_SUPPLIED ENTRIES_:
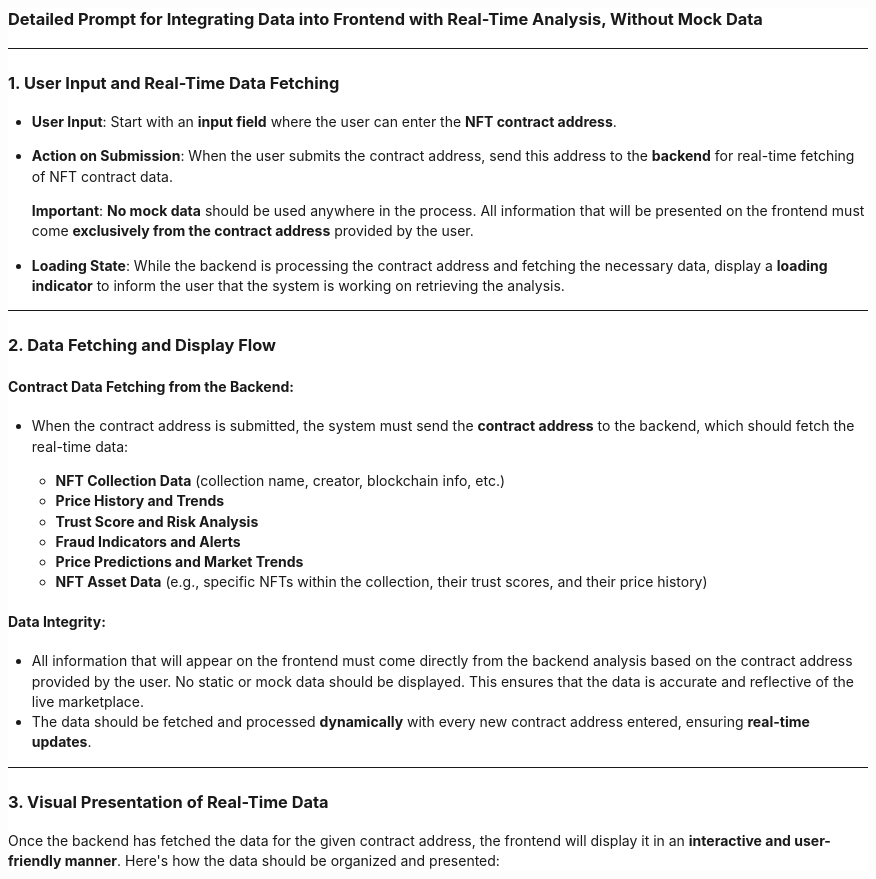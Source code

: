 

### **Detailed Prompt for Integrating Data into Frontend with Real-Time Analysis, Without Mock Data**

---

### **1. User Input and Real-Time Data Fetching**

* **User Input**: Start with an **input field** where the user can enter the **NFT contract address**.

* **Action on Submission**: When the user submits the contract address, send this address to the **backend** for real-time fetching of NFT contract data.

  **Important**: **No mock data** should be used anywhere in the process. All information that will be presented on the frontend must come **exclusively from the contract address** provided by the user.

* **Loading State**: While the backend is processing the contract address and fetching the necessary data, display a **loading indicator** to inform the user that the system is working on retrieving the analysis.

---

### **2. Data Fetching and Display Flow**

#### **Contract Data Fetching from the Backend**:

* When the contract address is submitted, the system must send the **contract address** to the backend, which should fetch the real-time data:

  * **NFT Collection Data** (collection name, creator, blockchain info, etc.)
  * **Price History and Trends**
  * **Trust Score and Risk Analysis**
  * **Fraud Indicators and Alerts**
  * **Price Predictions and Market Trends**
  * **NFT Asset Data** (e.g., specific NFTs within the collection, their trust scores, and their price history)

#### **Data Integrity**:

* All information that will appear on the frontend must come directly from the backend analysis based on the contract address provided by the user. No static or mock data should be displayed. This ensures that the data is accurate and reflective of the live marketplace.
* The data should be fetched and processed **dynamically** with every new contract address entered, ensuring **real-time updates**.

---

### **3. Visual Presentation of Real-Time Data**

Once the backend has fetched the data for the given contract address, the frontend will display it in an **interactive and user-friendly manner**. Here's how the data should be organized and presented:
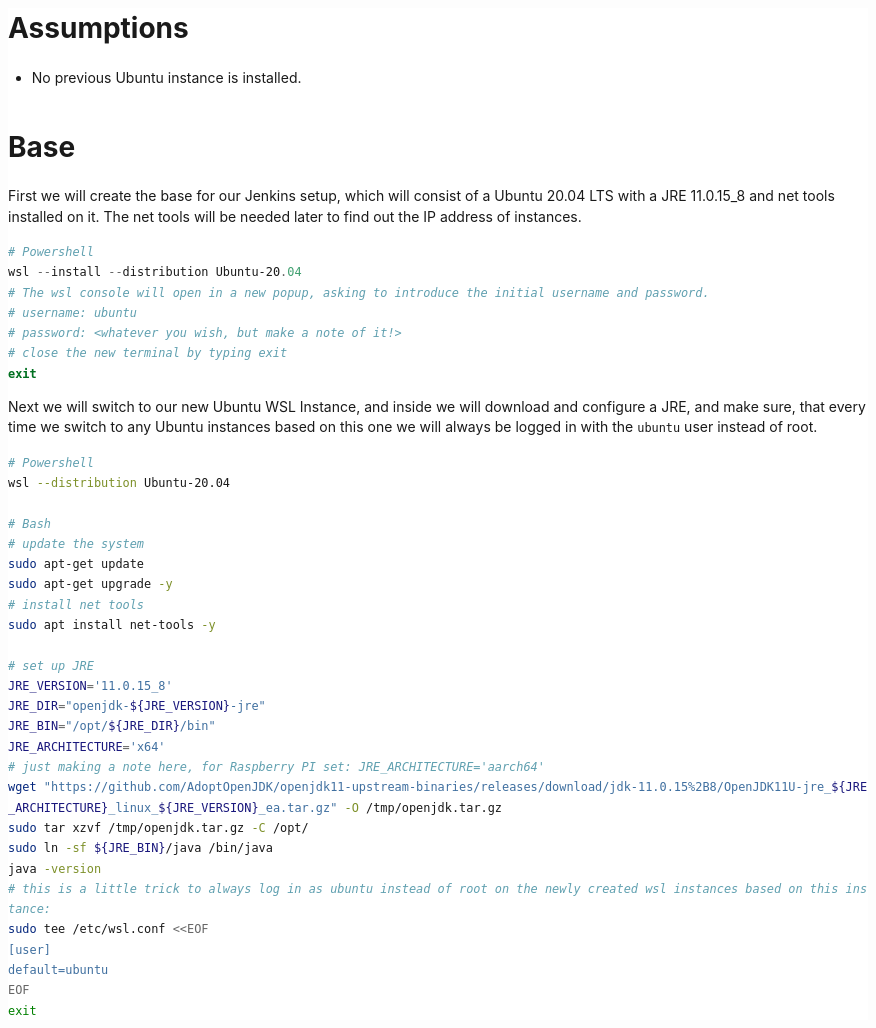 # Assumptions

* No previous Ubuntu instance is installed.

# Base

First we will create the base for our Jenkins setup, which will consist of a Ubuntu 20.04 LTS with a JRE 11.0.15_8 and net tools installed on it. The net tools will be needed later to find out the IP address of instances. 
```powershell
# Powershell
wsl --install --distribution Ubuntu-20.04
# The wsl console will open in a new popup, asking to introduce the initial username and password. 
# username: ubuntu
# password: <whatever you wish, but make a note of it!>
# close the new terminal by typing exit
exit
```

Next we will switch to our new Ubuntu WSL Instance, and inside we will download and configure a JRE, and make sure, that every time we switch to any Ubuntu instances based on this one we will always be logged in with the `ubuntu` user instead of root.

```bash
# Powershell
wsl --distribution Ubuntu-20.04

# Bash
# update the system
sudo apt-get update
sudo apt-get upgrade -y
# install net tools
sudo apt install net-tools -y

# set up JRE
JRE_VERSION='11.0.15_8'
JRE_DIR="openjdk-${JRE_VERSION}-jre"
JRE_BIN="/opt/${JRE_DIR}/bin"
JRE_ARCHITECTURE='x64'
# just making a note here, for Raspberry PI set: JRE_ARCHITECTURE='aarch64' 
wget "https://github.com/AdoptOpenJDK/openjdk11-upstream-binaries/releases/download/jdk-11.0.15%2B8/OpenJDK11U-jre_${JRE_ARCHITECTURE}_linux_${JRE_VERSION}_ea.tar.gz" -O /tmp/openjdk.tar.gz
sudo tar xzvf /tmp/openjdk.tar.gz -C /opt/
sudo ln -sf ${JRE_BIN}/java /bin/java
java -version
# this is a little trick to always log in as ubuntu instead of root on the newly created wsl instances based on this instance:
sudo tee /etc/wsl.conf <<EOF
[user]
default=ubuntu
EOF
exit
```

_PROBLEM DETAILS_:
The answer must restate every entry word for word, with the pictures left out.

_EXERCISE RESULT_:
Source code

: 

### **Detailed Prompt for Integrating Data into Frontend with Real-Time Analysis, Without Mock Data**

---

### **1. User Input and Real-Time Data Fetching**

* **User Input**: Start with an **input field** where the user can enter the **NFT contract address**.

* **Action on Submission**: When the user submits the contract address, send this address to the **backend** for real-time fetching of NFT contract data.

  **Important**: **No mock data** should be used anywhere in the process. All information that will be presented on the frontend must come **exclusively from the contract address** provided by the user.

* **Loading State**: While the backend is processing the contract address and fetching the necessary data, display a **loading indicator** to inform the user that the system is working on retrieving the analysis.

---

### **2. Data Fetching and Display Flow**

#### **Contract Data Fetching from the Backend**:

* When the contract address is submitted, the system must send the **contract address** to the backend, which should fetch the real-time data:

  * **NFT Collection Data** (collection name, creator, blockchain info, etc.)
  * **Price History and Trends**
  * **Trust Score and Risk Analysis**
  * **Fraud Indicators and Alerts**
  * **Price Predictions and Market Trends**
  * **NFT Asset Data** (e.g., specific NFTs within the collection, their trust scores, and their price history)

#### **Data Integrity**:

* All information that will appear on the frontend must come directly from the backend analysis based on the contract address provided by the user. No static or mock data should be displayed. This ensures that the data is accurate and reflective of the live marketplace.
* The data should be fetched and processed **dynamically** with every new contract address entered, ensuring **real-time updates**.

---

### **3. Visual Presentation of Real-Time Data**

Once the backend has fetched the data for the given contract address, the frontend will display it in an **interactive and user-friendly manner**. Here's how the data should be organized and presented:
 # Assumptions

* No previous Ubuntu instance is installed.

# Base

First we will create the base for our Jenkins setup, which will consist of a Ubuntu 20.04 LTS with a JRE 11.0.15_8 and net tools installed on it. The net tools will be needed later to find out the IP address of instances. 
```powershell
# Powershell
wsl --install --distribution Ubuntu-20.04
# The wsl console will open in a new popup, asking to introduce the initial username and password. 
# username: ubuntu
# password: <whatever you wish, but make a note of it!>
# close the new terminal by typing exit
exit
```

Next we will switch to our new Ubuntu WSL Instance, and inside we will download and configure a JRE, and make sure, that every time we switch to any Ubuntu instances based on this one we will always be logged in with the `ubuntu` user instead of root.

```bash
# Powershell
wsl --distribution Ubuntu-20.04

# Bash
# update the system
sudo apt-get update
sudo apt-get upgrade -y
# install net tools
sudo apt install net-tools -y

# set up JRE
JRE_VERSION='11.0.15_8'
JRE_DIR="openjdk-${JRE_VERSION}-jre"
JRE_BIN="/opt/${JRE_DIR}/bin"
JRE_ARCHITECTURE='x64'
# just making a note here, for Raspberry PI set: JRE_ARCHITECTURE='aarch64' 
wget "https://github.com/AdoptOpenJDK/openjdk11-upstream-binaries/releases/download/jdk-11.0.15%2B8/OpenJDK11U-jre_${JRE_ARCHITECTURE}_linux_${JRE_VERSION}_ea.tar.gz" -O /tmp/openjdk.tar.gz
sudo tar xzvf /tmp/openjdk.tar.gz -C /opt/
sudo ln -sf ${JRE_BIN}/java /bin/java
java -version
# this is a little trick to always log in as ubuntu instead of root on the newly created wsl instances based on this instance:
sudo tee /etc/wsl.conf <<EOF
[user]
default=ubuntu
EOF
exit
```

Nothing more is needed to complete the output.